Drug Interactions between buprenorphine and Geodon

GENERALLY AVOID: Ziprasidone can cause dose-related prolongation of the QT interval. Theoretically, coadministration with other agents that can prolong the QT interval such as buprenorphine may result in additive effects and increased risk of ventricular arrhythmias including torsade de pointes and sudden death. In placebo-controlled trials in adults, oral ziprasidone increased the QTc interval by approximately 10 msec at the highest recommended daily dosage of 160 mg compared to placebo. In a study comparing the QT prolonging effect of several antipsychotic drugs at the maximum plasma concentration following administration alone in patient volunteers, the mean increase in QTc (QT interval corrected for heart rate) from baseline for ziprasidone ranged from approximately 9 to 14 msec greater than for four of the comparator drugs (haloperidol, olanzapine, quetiapine, and risperidone), but was approximately 14 msec less than the prolongation observed for thioridazine. In another study evaluating the QT prolonging effect of intramuscular ziprasidone versus intramuscular haloperidol (control) at the maximum plasma concentration following administration in patient volunteers, the mean increase in QTc from baseline for ziprasidone (20 mg and 30 mg doses given 4 hours apart) was 4.6 msec after the first injection and 12.8 msec after the second injection, which at 30 mg is 1.5 times the highest recommended dose. The mean increase in QTc from baseline for haloperidol (7.5 mg and 10 mg doses given 4 hours apart) was 6.0 msec following the first injection and 14.7 msec following the second injection. Buprenorphine has been associated with mild prolongation of the QT interval in some studies. In general, the risk of an individual agent or a combination of agents causing ventricular arrhythmia in association with QT prolongation is largely unpredictable but may be increased by certain underlying risk factors such as congenital long QT syndrome, cardiac disease, and electrolyte disturbances (e.g., hypokalemia, hypomagnesemia). In addition, the extent of drug-induced QT prolongation is dependent on the particular drug(s) involved and dosage(s) of the drug(s).

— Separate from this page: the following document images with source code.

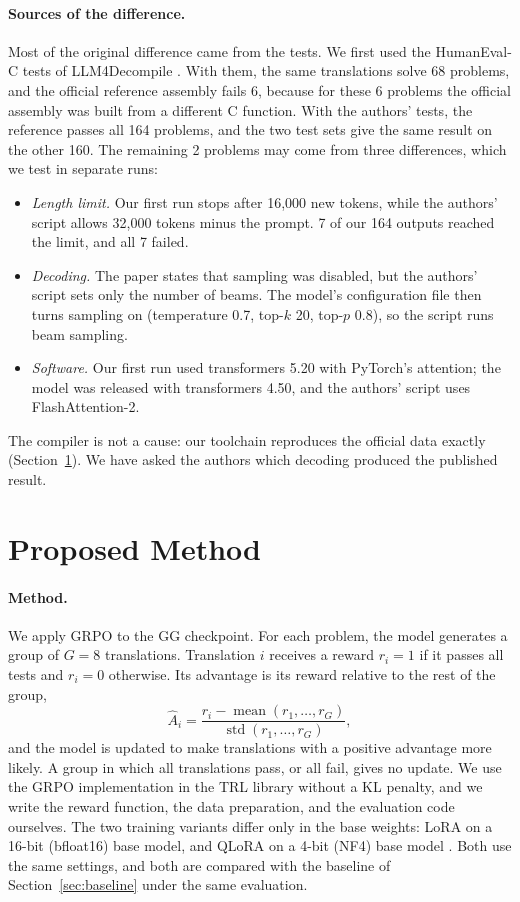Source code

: \documentclass{article}
\begin{document}
\paragraph{Sources of the difference.}
Most of the original difference came from the tests. We first used the HumanEval-C tests of LLM4Decompile \citep{llm4decompile}. With them, the same translations solve 68 problems, and the official reference assembly fails 6, because for these 6 problems the official assembly was built from a different C function. With the authors' tests, the reference passes all 164 problems, and the two test sets give the same result on the other 160. The remaining 2 problems may come from three differences, which we test in separate runs:
\begin{itemize}
  \item \emph{Length limit.} Our first run stops after 16{,}000 new tokens, while the authors' script allows 32{,}000 tokens minus the prompt. 7 of our 164 outputs reached the limit, and all 7 failed.
  \item \emph{Decoding.} The paper states that sampling was disabled, but the authors' script sets only the number of beams. The model's configuration file then turns sampling on (temperature 0.7, top-$k$ 20, top-$p$ 0.8), so the script runs beam sampling.
  \item \emph{Software.} Our first run used transformers 5.20 with PyTorch's attention; the model was released with transformers 4.50, and the authors' script uses FlashAttention-2.
\end{itemize}
The compiler is not a cause: our toolchain reproduces the official data exactly (Section~\ref{sec:method}). We have asked the authors which decoding produced the published result.

\section{Proposed Method}
\label{sec:method}

\paragraph{Method.}
We apply GRPO to the GG checkpoint. For each problem, the model generates a group of $G=8$ translations. Translation $i$ receives a reward $r_i=1$ if it passes all tests and $r_i=0$ otherwise. Its advantage is its reward relative to the rest of the group,
\begin{equation}
\hat{A}_i = \frac{r_i - \operatorname{mean}(r_1,\dots,r_G)}{\operatorname{std}(r_1,\dots,r_G)},
\end{equation}
and the model is updated to make translations with a positive advantage more likely. A group in which all translations pass, or all fail, gives no update. We use the GRPO implementation in the TRL library without a KL penalty, and we write the reward function, the data preparation, and the evaluation code ourselves. The two training variants differ only in the base weights: LoRA on a 16-bit (bfloat16) base model, and QLoRA on a 4-bit (NF4) base model \citep{lora,qlora}. Both use the same settings, and both are compared with the baseline of Section~\ref{sec:baseline} under the same evaluation.
\end{document}
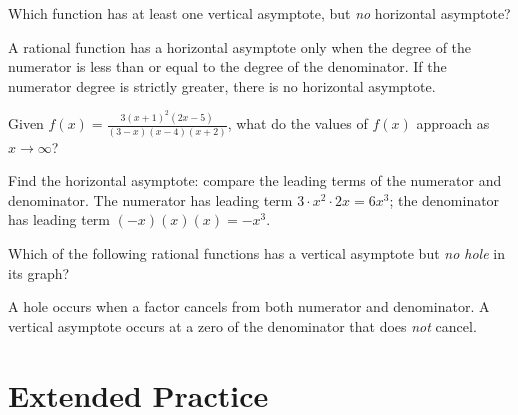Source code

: \documentclass{ximera}
\begin{document}
\begin{problem}
Which function has at least one vertical asymptote, but \emph{no} horizontal asymptote?
\begin{hint}
A rational function has a horizontal asymptote only when the degree of the numerator is less than or equal to the degree of the denominator. If the numerator degree is strictly greater, there is no horizontal asymptote.
\end{hint}
\begin{multipleChoice}
\end{multipleChoice}
\end{problem}

\begin{problem}
Given $\displaystyle f(x)=\frac{3(x+1)^2(2x-5)}{(3-x)(x-4)(x+2)}$, what do the values of $f(x)$ approach as $x\to\infty$?
\begin{hint}
Find the horizontal asymptote: compare the leading terms of the numerator and denominator. The numerator has leading term $3 \cdot x^2 \cdot 2x = 6x^3$; the denominator has leading term $(-x)(x)(x) = -x^3$.
\end{hint}
\begin{multipleChoice}
  \choice{$\infty$}
\end{multipleChoice}
\end{problem}

\begin{problem}
Which of the following rational functions has a vertical asymptote but \emph{no hole} in its graph?
\begin{hint}
A hole occurs when a factor cancels from both numerator and denominator. A vertical asymptote occurs at a zero of the denominator that does \emph{not} cancel.
\end{hint}
\begin{multipleChoice}
\end{multipleChoice}
\end{problem}


\bigskip
\section*{Extended Practice}
\end{document}
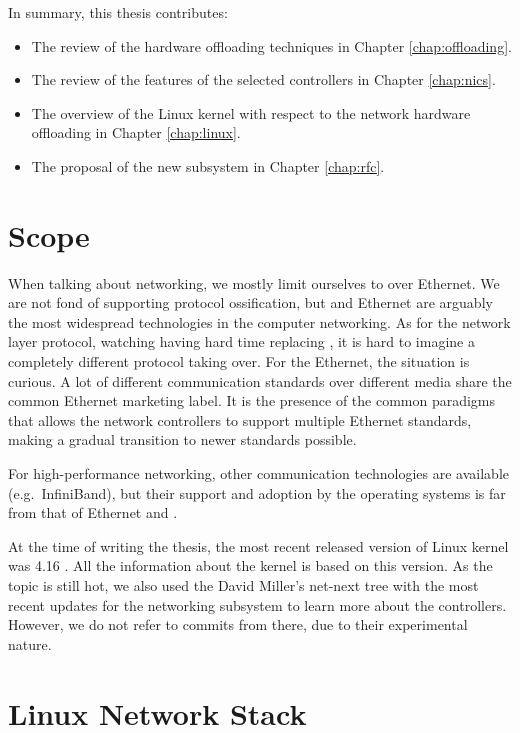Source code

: In summary, this thesis contributes:
\begin{itemize}
	\item The review of the hardware offloading techniques in Chapter \ref{chap:offloading}.
	\item The review of the features of the selected controllers in Chapter \ref{chap:nics}.
	\item The overview of the Linux kernel with respect to the network hardware offloading in Chapter \ref{chap:linux}.
	\item The proposal of the new subsystem in Chapter \ref{chap:rfc}.
\end{itemize}

\section{Scope}

When talking about networking, we mostly limit ourselves to  over Ethernet.
We are not fond of supporting protocol ossification, but  and Ethernet are
arguably the most widespread technologies in the computer networking. As for the
network layer protocol, watching  having hard time replacing
, it is hard to imagine a completely different protocol taking over. For
the Ethernet, the situation is curious. A lot of different communication
standards over different media share the common Ethernet marketing label. It
is the presence of the common paradigms that allows the network controllers to support
multiple Ethernet standards, making a gradual transition to newer
standards possible.

For high-performance networking, other communication
technologies are available (e.g.\ InfiniBand), but their support and adoption by
the operating systems is far from that of Ethernet and .

At the time of writing the thesis, the most recent released version of Linux
kernel was 4.16 \cite{linux-kernel}. All the information about the kernel is
based on this version. As the topic is still hot, we also used the David
Miller's net-next tree \cite{net-next} with the most recent updates for the networking subsystem to
learn more about the controllers. However, we do not refer to commits from
there, due to their experimental nature.

\section{Linux Network Stack}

GENERALLY AVOID: Concomitant use of opioids with other central nervous system (CNS) depressants including antipsychotics may result in profound sedation, respiratory depression, coma, and death. The risk of orthostatic hypotension may also be increased when opioids are combined with antipsychotics.

MANAGEMENT: Coadministration of ziprasidone and buprenorphine should generally be avoided unless alternative treatment options are inadequate. If coadministration is necessary, the dosage and duration of each drug should be limited to the minimum required to achieve desired clinical effect, with cautious titration and dosage adjustments when needed. Patients should be monitored closely for signs and symptoms of respiratory depression and sedation, and advised to avoid driving or operating hazardous machinery until they know how these medications affect them.